Ecosyste.ms: Awesome

An open API service indexing awesome lists of open source software.

Awesome Lists | Featured Topics | Projects

https://twitter.github.io/clockworkraven

Human-Powered Data Analysis with Mechanical Turk
https://twitter.github.io/clockworkraven

Last synced: about 2 months ago
JSON representation

Human-Powered Data Analysis with Mechanical Turk

Awesome Lists containing this project

README

        

# Clockwork Raven [![Build Status](https://secure.travis-ci.org/twitter/clockworkraven.png)](http://travis-ci.org/twitter/clockworkraven) [![Code Climate](https://codeclimate.com/badge.png)](https://codeclimate.com/github/twitter/clockworkraven)

## Human-Powered Data Analysis

Clockwork Raven is a web application that allows users to easily interact with Mechanical Turk. It is actively used at Twitter to gather thousands of judgments every day.

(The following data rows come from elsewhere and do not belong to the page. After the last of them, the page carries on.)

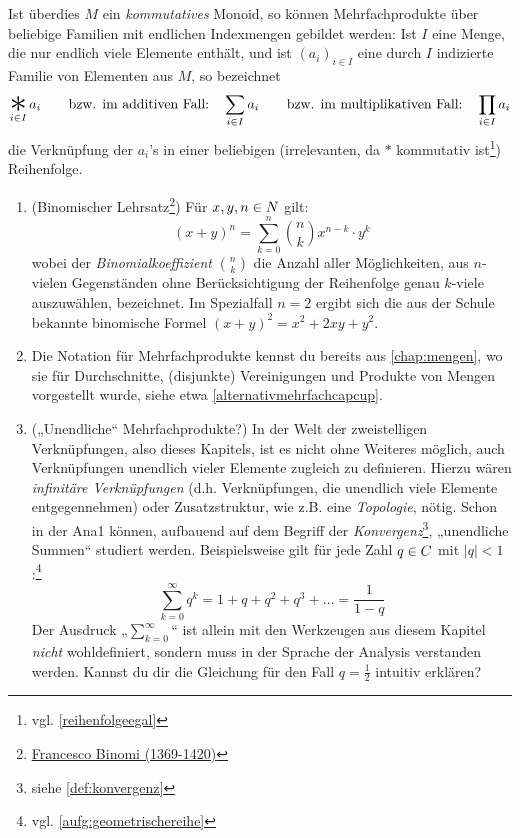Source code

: \begin{nota}[Mehrfachprodukte]
    Ist überdies $M$ ein \emph{kommutatives} Monoid, so können Mehrfachprodukte über beliebige Familien mit endlichen Indexmengen gebildet werden: Ist $I$ eine Menge, die nur endlich viele Elemente enthält, und ist $(a_i)_{i\in I}$ eine durch $I$ indizierte Familie von Elementen aus $M$, so bezeichnet
        \[ \mathop{\raisebox{-0.6ex}{\scalebox{2.5}{$*$}}}_{i\in I} a_i \qquad\text{bzw. im additiven Fall:}\quad \sum_{i\in I} a_i \qquad\text{bzw. im multiplikativen Fall:}\quad \prod_{i\in I} a_i\]
    die Verknüpfung der $a_i$'s in einer beliebigen (irrelevanten, da $*$ kommutativ ist\footnote{vgl. \cref{reihenfolgeegal}}) Reihenfolge.
\end{nota}


\begin{bsp} \quad
    \begin{enumerate}
        \item(Binomischer Lehrsatz\footnote{\href{https://www.youtube.com/watch?v=462dkfAvlGo}{Francesco Binomi (1369-1420)}}) Für $x,y,n\in \relax N$ gilt:
            \[ (x+y)^n = \sum_{k=0}^n \binom{n}{k} x^{n-k}\cdot y^k \]
        wobei der \emph{Binomialkoeffizient} $\binom{n}{k}$ die Anzahl aller Möglichkeiten, aus $n$-vielen Gegenständen ohne Berücksichtigung der Reihenfolge genau $k$-viele auszuwählen, bezeichnet. Im Spezialfall $n=2$ ergibt sich die aus der Schule bekannte binomische Formel $(x+y)^2=x^2+2xy+y^2$.
        \item Die Notation für Mehrfachprodukte kennst du bereits aus \cref{chap:mengen}, wo sie für Durchschnitte, (disjunkte) Vereinigungen und Produkte von Mengen vorgestellt wurde, siehe etwa \cref{alternativmehrfachcapcup}.
        \item(„Unendliche“ Mehrfachprodukte?) In der Welt der zweistelligen Verknüpfungen, also dieses Kapitels, ist es nicht ohne Weiteres möglich, auch Verknüpfungen unendlich vieler Elemente zugleich zu definieren. Hierzu wären \emph{infinitäre Verknüpfungen} (d.h. Verknüpfungen, die unendlich viele Elemente entgegennehmen) oder Zusatzstruktur, wie z.B. eine \emph{Topologie}, nötig. Schon in der Ana1 können, aufbauend auf dem Begriff der \emph{Konvergenz}\footnote{siehe \cref{def:konvergenz}}, „unendliche Summen“ studiert werden. Beispielsweise gilt für jede Zahl $q\in \relax C$ mit $\vert q\vert < 1$:\footnote{vgl. \cref{aufg:geometrischereihe}}
            \[ \sum_{k=0}^\infty q^k = 1 + q + q^2 + q^3 + \ldots = \frac{1}{1-q} \]
        Der Ausdruck „$\sum_{k=0}^\infty$“ ist allein mit den Werkzeugen aus diesem Kapitel \emph{nicht} wohldefiniert, sondern muss in der Sprache der Analysis verstanden werden. Kannst du dir die Gleichung für den Fall $q=\frac{1}{2}$ intuitiv erklären?
    \end{enumerate}
\end{bsp}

If you've ever wanted a friendlier interface to Mechanical Turk, then Clockwork Raven is for you.

### What it is good for

Clockwork Raven is designed for individuals, or organizations that share a
single Mechanical Turk account. Users can upload data, design evaluations to
send to Mechanical Turk through a simple, drag-and-drop interface, and review
results all in a single place. It also provides a Thrift API for users who wish
to programmatically run human computation tasks or gather real-time judgments.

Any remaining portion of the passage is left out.